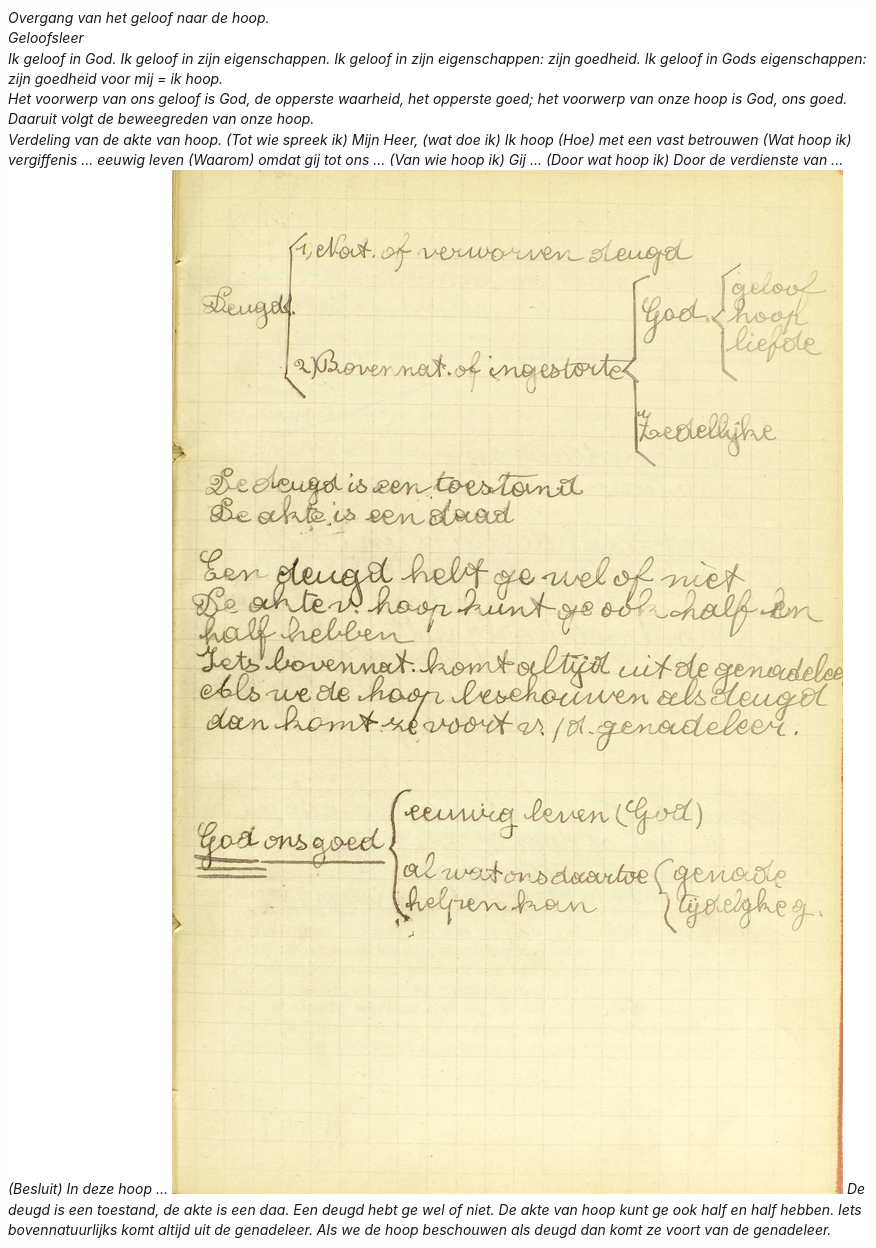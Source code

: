   <em>Overgang van het geloof naar de hoop.<br/>Geloofsleer<br/>Ik geloof in God. Ik geloof in zijn eigenschappen. Ik geloof in zijn eigenschappen: zijn goedheid. Ik geloof in Gods eigenschappen: zijn goedheid voor mij = *ik hoop.*<br/>
Het voorwerp van ons geloof is God, de opperste waarheid, het opperste goed; het voorwerp van onze hoop is God, ons goed. Daaruit volgt de beweegreden van onze hoop.<br/>Verdeling van de akte van hoop. (Tot wie spreek ik) Mijn Heer, (wat doe ik) Ik hoop (Hoe) met een vast betrouwen (Wat hoop ik) vergiffenis ... eeuwig leven (Waarom) omdat gij tot ons ... (Van wie hoop ik) Gij ... (Door wat hoop ik) Door de verdienste van ... (Besluit) In deze hoop ...</em>
  <img src="resources/1601a.jpg">
  <em>De deugd is een toestand, de akte is een daa. Een deugd hebt ge wel of niet. De akte van hoop kunt ge ook half en half hebben. Iets bovennatuurlijks komt altijd uit de genadeleer. Als we de hoop beschouwen als deugd dan komt ze voort van de genadeleer.</em>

◇ ◇ ◇

- [Problem statement]
Take the material above from its first line through the line holding "mij = *ik hoop.*<br/>" and set it down exactly, without the pictures.

- [Exercise output]
Source code

:   <em>Overgang van het geloof naar de hoop.<br/>Geloofsleer<br/>Ik geloof in God. Ik geloof in zijn eigenschappen. Ik geloof in zijn eigenschappen: zijn goedheid. Ik geloof in Gods eigenschappen: zijn goedheid voor mij = *ik hoop.*<br/>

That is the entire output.